Q3. How do you handle credit and interest rate risk within the fund?

At UTI Mutual Fund, we have leveraged our long-term track record of managing fixed income funds, our research capabilities & risk management tools into developing our in house curated fixed income investment framework – “GIMS” which stands for Gate, Investments, Monitoring & Surveillance. The objective of the GIMS framework is to select the most suitable companies for our investment universe, create a framework for portfolio strategy with well-defined risk limits and ensure consistent monitoring of the portfolios.

We strongly believe in active duration management across our funds to optimize our view on interest rates. What is really important for us is to ensure a strong team to safeguard quality views. As Michael Jordan once said, “talent wins games, but teamwork wins championships”. Our team is not only highly experienced but extremely stable. All our fund managers have an experience of 15+ years in UTI.

Q4. What kind of growth have you seen in the popularity of debt funds over the last 4-5 years? What is fueling this trend?

Fixed income funds (excluding liquid/overnight) AUM has grown from Rs. 5.1 trillion in FY19 to Rs. 9.71 trillion in FY24 registering a healthy CAGR of 13.7%. However, the product mix is changing incrementally after the changes in taxation for fixed income mutual funds. While duration and target maturity funds were contributing meaningfully to flows till FY23, it is money management products which are driving flows in recent times. While investors are adjusting to the new tax regime, we believe over the longer term, investors should start re-allocating to fixed income funds to realise the advantage of a diversified, transparent and relatively liquid product.
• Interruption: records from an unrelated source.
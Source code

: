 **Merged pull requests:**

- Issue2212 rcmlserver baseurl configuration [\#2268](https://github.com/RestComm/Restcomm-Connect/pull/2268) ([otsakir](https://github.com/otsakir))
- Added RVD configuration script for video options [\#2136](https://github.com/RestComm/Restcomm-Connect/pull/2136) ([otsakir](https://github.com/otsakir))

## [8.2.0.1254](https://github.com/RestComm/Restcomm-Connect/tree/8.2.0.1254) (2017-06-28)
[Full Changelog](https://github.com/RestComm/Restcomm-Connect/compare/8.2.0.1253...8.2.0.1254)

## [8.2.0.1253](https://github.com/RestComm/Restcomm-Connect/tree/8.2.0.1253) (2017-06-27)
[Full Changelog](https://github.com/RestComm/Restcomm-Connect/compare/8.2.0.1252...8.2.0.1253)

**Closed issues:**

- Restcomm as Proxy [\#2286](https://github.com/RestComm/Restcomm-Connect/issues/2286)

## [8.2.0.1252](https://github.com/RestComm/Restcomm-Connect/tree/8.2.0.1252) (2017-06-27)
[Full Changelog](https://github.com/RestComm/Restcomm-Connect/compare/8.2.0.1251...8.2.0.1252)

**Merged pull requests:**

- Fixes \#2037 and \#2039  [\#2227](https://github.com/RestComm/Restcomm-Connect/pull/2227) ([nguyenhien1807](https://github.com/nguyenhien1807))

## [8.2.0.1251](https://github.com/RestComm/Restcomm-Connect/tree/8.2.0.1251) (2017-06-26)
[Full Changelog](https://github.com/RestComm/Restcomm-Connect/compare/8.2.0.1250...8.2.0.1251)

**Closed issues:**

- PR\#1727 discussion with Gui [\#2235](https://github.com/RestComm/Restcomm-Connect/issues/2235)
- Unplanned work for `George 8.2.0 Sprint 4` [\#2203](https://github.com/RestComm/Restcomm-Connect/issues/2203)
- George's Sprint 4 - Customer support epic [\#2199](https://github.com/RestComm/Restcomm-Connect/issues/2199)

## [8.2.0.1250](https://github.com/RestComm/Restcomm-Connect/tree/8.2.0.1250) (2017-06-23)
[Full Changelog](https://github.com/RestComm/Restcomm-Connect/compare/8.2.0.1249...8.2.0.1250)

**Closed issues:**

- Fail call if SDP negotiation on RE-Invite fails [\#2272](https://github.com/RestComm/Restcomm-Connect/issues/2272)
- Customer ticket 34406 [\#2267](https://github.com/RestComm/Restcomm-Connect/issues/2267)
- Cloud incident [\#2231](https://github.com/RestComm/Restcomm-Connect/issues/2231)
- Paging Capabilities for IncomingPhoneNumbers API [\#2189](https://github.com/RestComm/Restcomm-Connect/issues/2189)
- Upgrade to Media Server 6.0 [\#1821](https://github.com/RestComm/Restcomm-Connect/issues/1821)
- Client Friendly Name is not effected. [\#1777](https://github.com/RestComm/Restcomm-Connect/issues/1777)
Q5. This year, foreign investors have poured a net $13 billion into Indian bond markets. A July report from SBI Research forecasts an additional inflow of $20 billion to $22 billion by March 2025. What might be driving these anticipated investments?

India has become part of JP Morgan's Government Bond Index-Emerging Markets from June 2024. The index is being tracked by approximately $213Bn of assets globally (Source: Business standard). Given India’s 10% weight, even an index weighted allocation can potentially bring in approximately $21-$22 billion inflows. Moreover, India is attracting non-index fixed income allocation as well given its stable currency as well as improving fiscal dynamics. India is a very attractive fixed income emerging market which gives high absolute yield with a very stable currency to foreign investors.

Q6. What would be your advice to investors investing for short term, medium term and long-term investment horizon considering the current market trajectory?

Every individual’s allocation may depend on their risk appetite and investment horizon. Typically, investors look at fixed income for predictable and stable returns as well as to provide counter-cyclicality to their equity exposure. Hence, investors may allocate their fixed income investments largely in moderate duration (1-4 years) and high credit quality products. Broadly, investors can consider 5-10% of their fixed income allocation to liquid/overnight funds for their contingency needs. 60-70% of their allocation can be considered for moderate duration funds (1-4 years) & the balance can be allocated to high duration/high credit risk funds as disciplined allocation to provide diversification to an investor’s portfolio.

Source: Bloomberg, AMFI

The views expressed are the author’s own views and not necessarily those of UTI Asset Management Company Limited. The views are not investment advice and investors should obtain their own independent advice before taking a decision to invest in any asset class or instrument.

Mutual Fund Investments are subject to market risks, read all scheme related documents carefully.